Unipath sat down with Brig. Gen. Ouda Shudeifat, director of media and moral guidance in the Jordan Armed Forces, who described Jordan’s role in exposing Daesh lies, hindering Daesh’s ability to ensnare young people on social media, and helping young people recover from terrorist brainwashing.

Unipath: What is Jordan’s role in exposing terrorist ideology in social media?

Brig. Gen. Ouda: The Hashemite Kingdom of Jordan was one of the first countries to raise the alarm about this radical ideology. His Majesty King Abdullah II bin Al Hussein addressed the international community in more than one venue to warn it about the dangers of this ideology that began invading social media networks through Daesh promoters and sympathizers. Daesh targeted young people specifically and started using nefarious enticements that deviated from divine law. It exploited the free time that a lot of young people have, it exploited material poverty in some places, it exploited marginalized youth in some countries — in that way it found a broad audience on the internet. It promoted sinister and exclusionary ideas that resonated with its target audience on social media networks to attract the largest possible number of supporters and sympathizers and recruit them to carry out terrorist acts that are incompatible with religious, humanitarian and societal norms and traditions.

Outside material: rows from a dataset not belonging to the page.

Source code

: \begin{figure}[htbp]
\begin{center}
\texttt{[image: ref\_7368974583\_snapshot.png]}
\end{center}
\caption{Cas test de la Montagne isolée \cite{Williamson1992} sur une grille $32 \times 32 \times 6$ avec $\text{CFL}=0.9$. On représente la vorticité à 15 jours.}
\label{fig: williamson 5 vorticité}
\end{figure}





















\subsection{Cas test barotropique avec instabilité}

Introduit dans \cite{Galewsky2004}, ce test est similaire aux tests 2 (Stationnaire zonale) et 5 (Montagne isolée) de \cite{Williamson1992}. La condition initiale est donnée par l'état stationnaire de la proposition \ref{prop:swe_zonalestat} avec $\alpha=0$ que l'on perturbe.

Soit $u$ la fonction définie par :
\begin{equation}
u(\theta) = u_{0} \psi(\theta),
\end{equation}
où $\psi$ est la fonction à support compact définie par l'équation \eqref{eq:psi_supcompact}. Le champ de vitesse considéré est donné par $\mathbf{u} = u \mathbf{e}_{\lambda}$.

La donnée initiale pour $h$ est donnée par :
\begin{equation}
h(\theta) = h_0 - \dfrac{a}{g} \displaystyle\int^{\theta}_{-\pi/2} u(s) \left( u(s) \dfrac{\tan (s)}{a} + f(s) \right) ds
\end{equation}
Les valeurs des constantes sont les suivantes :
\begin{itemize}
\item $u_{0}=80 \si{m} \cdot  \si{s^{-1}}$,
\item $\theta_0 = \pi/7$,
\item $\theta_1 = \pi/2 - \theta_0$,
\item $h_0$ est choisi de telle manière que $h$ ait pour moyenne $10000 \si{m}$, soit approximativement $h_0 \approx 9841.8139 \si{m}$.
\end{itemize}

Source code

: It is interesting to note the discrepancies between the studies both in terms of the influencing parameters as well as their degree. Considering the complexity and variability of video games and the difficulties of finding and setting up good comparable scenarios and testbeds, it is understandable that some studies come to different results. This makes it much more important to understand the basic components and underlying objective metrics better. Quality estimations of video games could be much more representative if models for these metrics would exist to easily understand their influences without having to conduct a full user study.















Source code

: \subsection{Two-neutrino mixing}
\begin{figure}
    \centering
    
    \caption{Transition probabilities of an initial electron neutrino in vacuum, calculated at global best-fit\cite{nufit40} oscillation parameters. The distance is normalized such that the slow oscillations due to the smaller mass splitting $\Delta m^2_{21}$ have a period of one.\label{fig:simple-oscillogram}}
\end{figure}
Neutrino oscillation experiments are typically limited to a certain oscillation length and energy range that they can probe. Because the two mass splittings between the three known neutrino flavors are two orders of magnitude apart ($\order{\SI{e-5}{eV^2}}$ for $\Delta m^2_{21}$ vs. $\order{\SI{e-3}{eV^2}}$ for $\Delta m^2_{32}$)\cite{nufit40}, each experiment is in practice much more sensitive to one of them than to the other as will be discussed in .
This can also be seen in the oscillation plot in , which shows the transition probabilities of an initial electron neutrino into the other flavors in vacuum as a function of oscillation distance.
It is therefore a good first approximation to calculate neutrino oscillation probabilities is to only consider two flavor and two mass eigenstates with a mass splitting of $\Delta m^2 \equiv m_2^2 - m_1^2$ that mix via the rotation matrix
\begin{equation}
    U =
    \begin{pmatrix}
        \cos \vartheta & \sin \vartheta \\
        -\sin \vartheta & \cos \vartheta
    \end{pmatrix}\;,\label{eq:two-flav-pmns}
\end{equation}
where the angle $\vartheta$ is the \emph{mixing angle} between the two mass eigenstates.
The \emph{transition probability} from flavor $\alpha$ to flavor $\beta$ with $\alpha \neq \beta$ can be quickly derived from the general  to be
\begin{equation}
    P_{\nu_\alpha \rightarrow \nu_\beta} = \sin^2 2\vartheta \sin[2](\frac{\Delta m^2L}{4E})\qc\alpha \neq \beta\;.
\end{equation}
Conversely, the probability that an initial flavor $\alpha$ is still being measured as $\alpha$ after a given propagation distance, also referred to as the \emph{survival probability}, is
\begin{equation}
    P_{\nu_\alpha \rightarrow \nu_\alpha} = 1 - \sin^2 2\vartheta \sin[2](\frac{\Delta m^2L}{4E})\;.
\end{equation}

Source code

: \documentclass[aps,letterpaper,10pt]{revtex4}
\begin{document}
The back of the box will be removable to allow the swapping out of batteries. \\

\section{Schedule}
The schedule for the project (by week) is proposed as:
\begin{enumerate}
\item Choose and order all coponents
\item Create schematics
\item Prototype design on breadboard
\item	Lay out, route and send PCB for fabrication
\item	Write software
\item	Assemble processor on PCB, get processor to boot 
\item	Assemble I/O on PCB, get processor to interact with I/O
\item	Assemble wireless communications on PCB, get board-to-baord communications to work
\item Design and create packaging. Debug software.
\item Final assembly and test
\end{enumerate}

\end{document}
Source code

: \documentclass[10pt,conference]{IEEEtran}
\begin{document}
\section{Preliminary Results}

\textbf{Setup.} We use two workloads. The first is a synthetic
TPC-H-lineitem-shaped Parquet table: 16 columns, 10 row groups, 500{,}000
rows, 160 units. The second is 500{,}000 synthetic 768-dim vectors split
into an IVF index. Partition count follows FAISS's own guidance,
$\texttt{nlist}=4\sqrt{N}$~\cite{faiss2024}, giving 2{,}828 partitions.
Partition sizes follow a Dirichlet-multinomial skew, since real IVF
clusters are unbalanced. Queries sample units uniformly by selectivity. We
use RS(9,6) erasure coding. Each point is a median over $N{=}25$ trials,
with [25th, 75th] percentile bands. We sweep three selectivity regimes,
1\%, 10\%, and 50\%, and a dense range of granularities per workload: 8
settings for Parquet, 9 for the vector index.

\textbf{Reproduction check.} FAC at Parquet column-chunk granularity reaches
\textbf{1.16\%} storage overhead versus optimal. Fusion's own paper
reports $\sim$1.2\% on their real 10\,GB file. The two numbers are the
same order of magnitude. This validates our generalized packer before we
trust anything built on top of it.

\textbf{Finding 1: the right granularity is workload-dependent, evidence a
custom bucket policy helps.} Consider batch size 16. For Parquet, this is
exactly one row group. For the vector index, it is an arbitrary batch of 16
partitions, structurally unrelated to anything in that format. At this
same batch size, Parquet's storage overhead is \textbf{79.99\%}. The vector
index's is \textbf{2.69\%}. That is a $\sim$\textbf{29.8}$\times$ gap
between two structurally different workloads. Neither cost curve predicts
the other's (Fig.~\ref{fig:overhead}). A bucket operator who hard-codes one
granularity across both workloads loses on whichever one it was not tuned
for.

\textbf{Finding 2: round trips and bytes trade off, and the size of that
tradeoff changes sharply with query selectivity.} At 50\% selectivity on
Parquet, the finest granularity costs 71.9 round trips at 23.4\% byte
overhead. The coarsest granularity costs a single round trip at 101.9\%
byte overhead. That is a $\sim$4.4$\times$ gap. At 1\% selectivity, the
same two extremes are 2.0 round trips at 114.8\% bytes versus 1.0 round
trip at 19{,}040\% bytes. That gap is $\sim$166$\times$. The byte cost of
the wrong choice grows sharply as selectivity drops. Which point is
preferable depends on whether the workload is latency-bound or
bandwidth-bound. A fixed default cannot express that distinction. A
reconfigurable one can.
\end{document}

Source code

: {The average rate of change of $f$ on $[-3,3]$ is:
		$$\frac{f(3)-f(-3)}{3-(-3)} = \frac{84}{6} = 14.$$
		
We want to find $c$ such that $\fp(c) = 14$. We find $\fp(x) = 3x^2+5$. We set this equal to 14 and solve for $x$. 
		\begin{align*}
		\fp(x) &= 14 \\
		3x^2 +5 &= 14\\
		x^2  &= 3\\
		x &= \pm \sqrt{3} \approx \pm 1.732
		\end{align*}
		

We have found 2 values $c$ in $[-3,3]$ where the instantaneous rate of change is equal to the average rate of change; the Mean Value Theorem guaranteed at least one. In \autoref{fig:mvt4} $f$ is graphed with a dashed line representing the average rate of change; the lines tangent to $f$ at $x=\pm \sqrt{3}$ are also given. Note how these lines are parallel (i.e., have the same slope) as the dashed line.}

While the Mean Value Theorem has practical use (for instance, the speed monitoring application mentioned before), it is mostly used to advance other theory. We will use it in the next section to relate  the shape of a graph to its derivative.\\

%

From that starting point, the Hashemite Kingdom of Jordan acted to combat this ideology. It developed plans and studies within its programs in the security ministries. It also worked internationally, coordinating with sisterly and friendly nations both within and outside the region. There was a significant effort between the United States of America and Jordan to counter terrorist threats and prevent this scourge that Daesh represented to all countries.

Unipath: How does the Directorate of Media and Moral Guidance unmask Daesh rhetoric?

Brig. Gen. Ouda: After these terrorist groups emerged on the ground and on social media networks alike, the Directorate of Moral Guidance got started. The directorate is the entity concerned with media, psychological warfare and strategic communication in the Jordan Armed Forces. We worked to monitor everything published by Daesh groups because they have used all available media and even mass media like speeches, mosque sermons, poetry forums, and social activities. The Directorate of Moral Guidance began by tracking and analyzing all publications and messages, and in cooperation with all the relevant authorities in the kingdom of Jordan, we formulated countermessages to illustrate the ugliness of those ideas and how remote they are from reality, humanity and Islam. The terrorist propagandists cherry-picked certain texts and fabricated interpretations of hadiths, then used them to lure young people and deceive the uninformed and the general public.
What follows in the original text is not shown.